Ontem assisti ao show Almanaque Popular, com Luizinho Santos e Octeto*.

Primeiro, como é bom ir ao Goethe, em Porto Alegre, A chegada é acolhedora, o Bar do Fernando com acepipes castelhanos, boa música e boa cerveja. O espaço bacana. Tudo isso aliado a minha cumplicidade com este lugar onde estive muitas vezes com nossos espetáculos brechtianos. Uma mistura de saudade e alegria.

O show, muito bom. Dos oito, piano, baixo e bateria e muitos sopros. Para mim, uma equação estranha e encantadora. Trombone, trompete, sax de vários tons, flauta e o sedutor clarinete.

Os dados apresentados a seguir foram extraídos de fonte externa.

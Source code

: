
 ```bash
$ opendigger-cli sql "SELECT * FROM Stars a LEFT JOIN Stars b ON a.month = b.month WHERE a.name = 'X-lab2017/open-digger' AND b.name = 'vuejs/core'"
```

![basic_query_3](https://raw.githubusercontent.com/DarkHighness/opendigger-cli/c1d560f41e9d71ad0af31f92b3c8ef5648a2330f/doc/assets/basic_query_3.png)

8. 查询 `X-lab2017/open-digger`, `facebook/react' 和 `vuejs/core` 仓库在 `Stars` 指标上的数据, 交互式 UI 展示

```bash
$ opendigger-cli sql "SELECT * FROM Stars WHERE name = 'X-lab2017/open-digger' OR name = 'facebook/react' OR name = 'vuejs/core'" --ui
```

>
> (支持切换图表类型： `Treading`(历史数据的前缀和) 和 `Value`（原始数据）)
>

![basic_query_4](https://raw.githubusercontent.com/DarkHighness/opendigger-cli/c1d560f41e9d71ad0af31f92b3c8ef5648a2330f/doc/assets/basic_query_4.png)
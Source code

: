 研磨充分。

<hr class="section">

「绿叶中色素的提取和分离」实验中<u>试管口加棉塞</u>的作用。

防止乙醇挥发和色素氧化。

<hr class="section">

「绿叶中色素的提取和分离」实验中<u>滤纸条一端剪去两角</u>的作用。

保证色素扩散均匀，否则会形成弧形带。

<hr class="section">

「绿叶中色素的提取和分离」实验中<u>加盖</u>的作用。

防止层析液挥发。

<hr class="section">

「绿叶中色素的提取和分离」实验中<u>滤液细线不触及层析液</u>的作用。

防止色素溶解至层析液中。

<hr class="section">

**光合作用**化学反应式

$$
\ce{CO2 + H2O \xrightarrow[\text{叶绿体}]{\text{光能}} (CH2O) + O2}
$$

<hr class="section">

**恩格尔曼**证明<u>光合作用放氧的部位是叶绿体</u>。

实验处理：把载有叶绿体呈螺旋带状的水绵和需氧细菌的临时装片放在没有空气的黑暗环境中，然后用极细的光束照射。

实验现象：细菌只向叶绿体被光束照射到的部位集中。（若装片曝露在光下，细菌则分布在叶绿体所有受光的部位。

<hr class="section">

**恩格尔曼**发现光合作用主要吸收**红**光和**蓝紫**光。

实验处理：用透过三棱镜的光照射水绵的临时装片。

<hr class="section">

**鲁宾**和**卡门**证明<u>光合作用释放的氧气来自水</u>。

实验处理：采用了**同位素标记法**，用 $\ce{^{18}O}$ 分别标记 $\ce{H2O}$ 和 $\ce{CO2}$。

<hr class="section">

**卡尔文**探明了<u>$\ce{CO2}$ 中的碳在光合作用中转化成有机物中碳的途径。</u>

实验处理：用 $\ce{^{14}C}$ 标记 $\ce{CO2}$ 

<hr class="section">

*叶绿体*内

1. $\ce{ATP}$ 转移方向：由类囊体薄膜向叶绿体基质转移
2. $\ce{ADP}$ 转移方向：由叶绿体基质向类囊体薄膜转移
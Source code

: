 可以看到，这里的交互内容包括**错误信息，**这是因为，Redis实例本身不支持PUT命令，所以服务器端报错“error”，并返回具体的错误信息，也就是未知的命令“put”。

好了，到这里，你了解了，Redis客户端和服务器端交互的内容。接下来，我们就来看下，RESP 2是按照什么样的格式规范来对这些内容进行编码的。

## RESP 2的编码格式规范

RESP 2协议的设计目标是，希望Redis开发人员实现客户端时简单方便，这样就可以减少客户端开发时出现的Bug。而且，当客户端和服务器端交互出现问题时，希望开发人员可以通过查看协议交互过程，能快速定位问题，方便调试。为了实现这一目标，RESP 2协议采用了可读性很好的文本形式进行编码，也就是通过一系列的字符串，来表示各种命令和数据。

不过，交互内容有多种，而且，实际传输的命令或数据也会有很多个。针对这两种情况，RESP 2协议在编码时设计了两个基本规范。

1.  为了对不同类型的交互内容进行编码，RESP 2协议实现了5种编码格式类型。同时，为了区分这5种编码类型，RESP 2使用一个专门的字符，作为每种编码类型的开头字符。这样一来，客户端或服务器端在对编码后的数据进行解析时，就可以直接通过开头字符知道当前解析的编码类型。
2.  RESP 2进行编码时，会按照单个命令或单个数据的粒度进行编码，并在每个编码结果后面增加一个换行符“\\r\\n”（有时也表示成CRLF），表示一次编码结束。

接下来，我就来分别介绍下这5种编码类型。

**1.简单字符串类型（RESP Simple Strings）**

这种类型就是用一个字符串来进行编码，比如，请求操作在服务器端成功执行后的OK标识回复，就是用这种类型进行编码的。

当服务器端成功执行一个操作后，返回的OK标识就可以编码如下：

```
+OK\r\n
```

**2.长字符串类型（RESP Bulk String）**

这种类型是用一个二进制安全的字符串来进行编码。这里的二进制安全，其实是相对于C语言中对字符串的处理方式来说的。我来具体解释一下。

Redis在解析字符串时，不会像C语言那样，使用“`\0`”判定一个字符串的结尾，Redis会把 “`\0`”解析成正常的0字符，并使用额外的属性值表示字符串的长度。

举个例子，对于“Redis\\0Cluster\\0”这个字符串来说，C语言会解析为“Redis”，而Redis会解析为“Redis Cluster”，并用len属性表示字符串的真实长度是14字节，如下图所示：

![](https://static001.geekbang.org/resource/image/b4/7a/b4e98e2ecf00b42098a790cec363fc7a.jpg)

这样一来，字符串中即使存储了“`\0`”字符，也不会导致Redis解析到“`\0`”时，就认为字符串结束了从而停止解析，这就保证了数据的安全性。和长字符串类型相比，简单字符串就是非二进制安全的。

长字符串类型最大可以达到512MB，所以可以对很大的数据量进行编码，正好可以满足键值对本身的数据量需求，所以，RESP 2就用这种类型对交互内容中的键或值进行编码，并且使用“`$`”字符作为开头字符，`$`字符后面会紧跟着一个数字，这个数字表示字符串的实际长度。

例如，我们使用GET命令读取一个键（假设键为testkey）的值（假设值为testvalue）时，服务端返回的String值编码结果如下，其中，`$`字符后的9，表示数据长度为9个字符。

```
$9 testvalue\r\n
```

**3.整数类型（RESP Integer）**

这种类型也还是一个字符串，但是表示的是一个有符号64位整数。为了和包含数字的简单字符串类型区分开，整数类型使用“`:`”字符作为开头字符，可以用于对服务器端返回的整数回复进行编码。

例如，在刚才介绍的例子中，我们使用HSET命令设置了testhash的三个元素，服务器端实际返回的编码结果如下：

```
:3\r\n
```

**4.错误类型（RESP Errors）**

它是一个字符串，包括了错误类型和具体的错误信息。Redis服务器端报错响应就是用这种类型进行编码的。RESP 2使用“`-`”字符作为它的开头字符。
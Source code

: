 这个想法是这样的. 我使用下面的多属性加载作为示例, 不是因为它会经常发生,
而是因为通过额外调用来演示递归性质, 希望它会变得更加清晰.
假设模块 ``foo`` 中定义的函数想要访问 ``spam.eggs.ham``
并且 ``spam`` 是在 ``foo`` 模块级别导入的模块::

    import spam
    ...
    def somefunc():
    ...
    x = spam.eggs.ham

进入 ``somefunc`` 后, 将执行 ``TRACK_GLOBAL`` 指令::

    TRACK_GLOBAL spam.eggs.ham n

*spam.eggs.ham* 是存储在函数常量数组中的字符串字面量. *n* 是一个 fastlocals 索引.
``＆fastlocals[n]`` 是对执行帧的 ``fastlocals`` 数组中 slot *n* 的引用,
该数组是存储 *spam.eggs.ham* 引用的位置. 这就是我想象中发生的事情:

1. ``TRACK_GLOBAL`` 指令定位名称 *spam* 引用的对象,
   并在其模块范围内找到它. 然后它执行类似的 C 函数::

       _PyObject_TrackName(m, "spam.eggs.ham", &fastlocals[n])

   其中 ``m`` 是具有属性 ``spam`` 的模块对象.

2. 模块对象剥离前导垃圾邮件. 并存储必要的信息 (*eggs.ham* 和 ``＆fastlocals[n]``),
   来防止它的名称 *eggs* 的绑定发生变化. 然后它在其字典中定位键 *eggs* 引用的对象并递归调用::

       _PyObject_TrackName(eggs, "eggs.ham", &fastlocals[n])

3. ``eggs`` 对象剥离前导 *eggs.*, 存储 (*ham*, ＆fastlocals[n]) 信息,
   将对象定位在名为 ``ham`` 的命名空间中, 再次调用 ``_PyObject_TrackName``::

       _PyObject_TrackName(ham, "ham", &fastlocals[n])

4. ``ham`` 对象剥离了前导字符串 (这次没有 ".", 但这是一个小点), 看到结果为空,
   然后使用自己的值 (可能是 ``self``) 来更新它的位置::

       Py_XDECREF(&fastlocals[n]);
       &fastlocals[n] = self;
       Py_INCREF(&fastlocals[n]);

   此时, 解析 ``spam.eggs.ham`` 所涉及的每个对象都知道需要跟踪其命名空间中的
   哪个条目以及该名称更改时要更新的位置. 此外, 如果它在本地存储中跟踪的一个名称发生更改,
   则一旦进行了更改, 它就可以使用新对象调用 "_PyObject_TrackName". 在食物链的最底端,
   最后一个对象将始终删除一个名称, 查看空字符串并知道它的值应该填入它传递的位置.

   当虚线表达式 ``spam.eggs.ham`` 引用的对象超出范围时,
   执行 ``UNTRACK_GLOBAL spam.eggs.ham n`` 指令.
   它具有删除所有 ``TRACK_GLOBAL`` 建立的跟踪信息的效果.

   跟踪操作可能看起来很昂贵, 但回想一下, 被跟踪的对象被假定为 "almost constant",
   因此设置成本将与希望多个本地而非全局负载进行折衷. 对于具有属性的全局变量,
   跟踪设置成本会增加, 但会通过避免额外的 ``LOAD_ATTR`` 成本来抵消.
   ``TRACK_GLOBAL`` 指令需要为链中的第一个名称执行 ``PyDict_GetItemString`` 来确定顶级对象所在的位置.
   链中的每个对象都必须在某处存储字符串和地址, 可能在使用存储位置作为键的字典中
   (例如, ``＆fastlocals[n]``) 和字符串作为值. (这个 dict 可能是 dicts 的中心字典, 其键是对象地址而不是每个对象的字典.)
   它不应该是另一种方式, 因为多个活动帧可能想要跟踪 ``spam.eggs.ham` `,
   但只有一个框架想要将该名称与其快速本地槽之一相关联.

O instrumento de sopro revela o ar, cria a expressão no rosto, mostra a voz. Lembrei do Niemeyer, a vida é um sopro.

Bacana, mesmo. E o Boina Galli que me levou.

*Luizinho Santos (direção musical/saxofones e Flautas),César Audi (bateria), Bethy Krieger (piano) e Lucas Esvael (baixo), J. C. Charão (trombone),  Alex Anjinho (trompete), Gustavo Müller (sax barítono e tenor) e Marcelo Bruno (clarinete).